L’avocat

     Comment faire pousser une plante des forêts subtropicales dans un salon d’Europe orientale ? C’est l’une des grandes questions botaniques de notre temps. Jusqu’à présent, je n’ai pas trouvé de réponse. Mes orchidées, mes yuccas, mes pousses de mandarinier, tous sont morts. Mais les Mexicains résistent : quelques cactus rabougris et mon avocat.
     Oui, j’ai fait pousser un pied d’avocat à partir d’un noyau ! Cette plante ne portera pas de fruits. En fait, elle n’est pas spécialement vigoureuse. Cette petite chose fragile est surtout la promesse d’une vie meilleure, un voucher pour un séjour au soleil.
     Je n’ai pas vraiment la main verte. Petite, tout ce qui touchait aux travaux des champs me répugnait ! Mon principal contact avec notre mère la Terre était l’arrachage des pommes de terre à l’automne. Les longues heures passées entre les sillons boueux dans un survêtement déformé, les doigts engourdis par le froid et les ongles terreux. C’était un travail d’esclave !

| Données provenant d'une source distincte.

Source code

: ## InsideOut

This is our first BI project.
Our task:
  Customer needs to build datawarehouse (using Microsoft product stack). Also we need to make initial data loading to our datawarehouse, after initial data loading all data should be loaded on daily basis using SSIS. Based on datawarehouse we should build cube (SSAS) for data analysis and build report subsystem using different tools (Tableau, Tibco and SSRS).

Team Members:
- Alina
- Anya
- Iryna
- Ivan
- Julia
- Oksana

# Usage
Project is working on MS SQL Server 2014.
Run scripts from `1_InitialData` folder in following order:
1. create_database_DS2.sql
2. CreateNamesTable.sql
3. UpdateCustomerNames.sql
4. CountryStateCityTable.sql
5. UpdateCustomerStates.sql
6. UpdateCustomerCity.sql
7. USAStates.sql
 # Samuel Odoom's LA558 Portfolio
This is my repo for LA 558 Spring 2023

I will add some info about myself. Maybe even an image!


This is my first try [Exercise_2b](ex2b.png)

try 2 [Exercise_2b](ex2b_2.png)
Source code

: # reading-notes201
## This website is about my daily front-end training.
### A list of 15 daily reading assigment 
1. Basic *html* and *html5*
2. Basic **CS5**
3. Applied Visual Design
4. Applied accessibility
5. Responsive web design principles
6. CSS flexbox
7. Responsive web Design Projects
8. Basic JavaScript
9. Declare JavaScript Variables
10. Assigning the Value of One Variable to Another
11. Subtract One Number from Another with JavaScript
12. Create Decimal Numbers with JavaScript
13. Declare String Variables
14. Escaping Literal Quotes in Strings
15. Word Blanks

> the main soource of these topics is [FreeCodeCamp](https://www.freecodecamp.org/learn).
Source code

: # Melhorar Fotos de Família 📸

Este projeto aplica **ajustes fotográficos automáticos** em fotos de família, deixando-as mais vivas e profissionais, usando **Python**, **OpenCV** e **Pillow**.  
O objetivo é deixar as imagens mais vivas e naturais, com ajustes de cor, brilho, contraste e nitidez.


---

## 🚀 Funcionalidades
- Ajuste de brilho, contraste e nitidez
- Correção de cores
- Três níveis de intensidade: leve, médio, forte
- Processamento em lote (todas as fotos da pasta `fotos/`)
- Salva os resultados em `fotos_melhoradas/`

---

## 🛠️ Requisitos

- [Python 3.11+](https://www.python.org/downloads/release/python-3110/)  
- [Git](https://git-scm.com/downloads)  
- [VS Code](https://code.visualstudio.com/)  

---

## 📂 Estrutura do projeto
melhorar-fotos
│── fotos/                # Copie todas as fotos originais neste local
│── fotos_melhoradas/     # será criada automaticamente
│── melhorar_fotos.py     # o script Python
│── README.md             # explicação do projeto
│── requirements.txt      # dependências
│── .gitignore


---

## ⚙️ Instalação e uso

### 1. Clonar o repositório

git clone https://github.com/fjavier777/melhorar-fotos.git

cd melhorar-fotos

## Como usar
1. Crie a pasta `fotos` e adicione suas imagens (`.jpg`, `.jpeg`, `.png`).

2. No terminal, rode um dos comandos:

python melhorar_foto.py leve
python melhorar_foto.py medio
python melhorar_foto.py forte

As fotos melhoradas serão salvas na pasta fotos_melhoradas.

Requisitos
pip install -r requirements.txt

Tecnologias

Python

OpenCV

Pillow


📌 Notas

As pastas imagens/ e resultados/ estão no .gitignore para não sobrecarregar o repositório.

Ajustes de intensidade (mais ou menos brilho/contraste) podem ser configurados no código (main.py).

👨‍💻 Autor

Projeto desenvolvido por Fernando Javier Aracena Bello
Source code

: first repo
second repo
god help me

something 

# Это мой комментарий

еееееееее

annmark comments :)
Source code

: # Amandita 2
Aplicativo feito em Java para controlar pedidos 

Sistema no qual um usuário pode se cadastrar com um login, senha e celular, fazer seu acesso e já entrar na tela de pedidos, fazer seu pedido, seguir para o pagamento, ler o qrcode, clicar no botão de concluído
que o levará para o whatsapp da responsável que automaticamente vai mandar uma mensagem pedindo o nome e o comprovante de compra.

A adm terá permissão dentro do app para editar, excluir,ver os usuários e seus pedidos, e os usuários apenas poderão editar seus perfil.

     Un pied d’avocat, c’est différent : un hobby, un accomplissement, une thérapie. Mais une esthétique avant tout ! Un tronc souple aux lignes effilées, aux feuilles vigoureuses. Le soir, le spot de la bibliothèque projette des ombres ensorcelantes sur le papier-peint. La branche, en quête d’altitude, se balance délicatement au moindre courant d’air. Cerise sur le gâteau : cette frêle créature se trouve dans un élégant pot émaillé qui la met en valeur par son originalité.
     Sous son ombre, je bois chaque matin mon café fumant, je déguste mon chocolat et je prends plaisir à faire défiler les nouvelles sur mon ordinateur portable. Je ne pense plus aux « sept siècles d’esclavage » du peuple estonien. Je ne pense plus aux interminables rangs de pommes de terre. Mes ongles sont blancs.
     Mais cette vie idyllique de petite-bourgeoise se fissura un beau jour quand un bref message atterrit dans ma boîte mail :
     « Un parent botswanais de feu votre oncle remercie votre Grandeur pour ce généreux don ! La somme de 10 000 dollars que vous nous avez transférée a été investie dans des valeurs immobilières sûres et garantira certainement une vie confortable à vos générations futures et à vos proches. Nous prions pour vous ! »
     J’avalai mon café de travers.
     Dix-mille dollars ! Même en rêve je n’avais jamais vu une telle somme.
     Quelques lignes plus bas brillait, tout aussi inattendu mais mieux écrit, un message de la banque, qui me remerciait pour la confiance accordée lors de mon emprunt, mentionnait les principales échéances et le montant des intérêts et me souhaitait du succès dans mes investissements futurs.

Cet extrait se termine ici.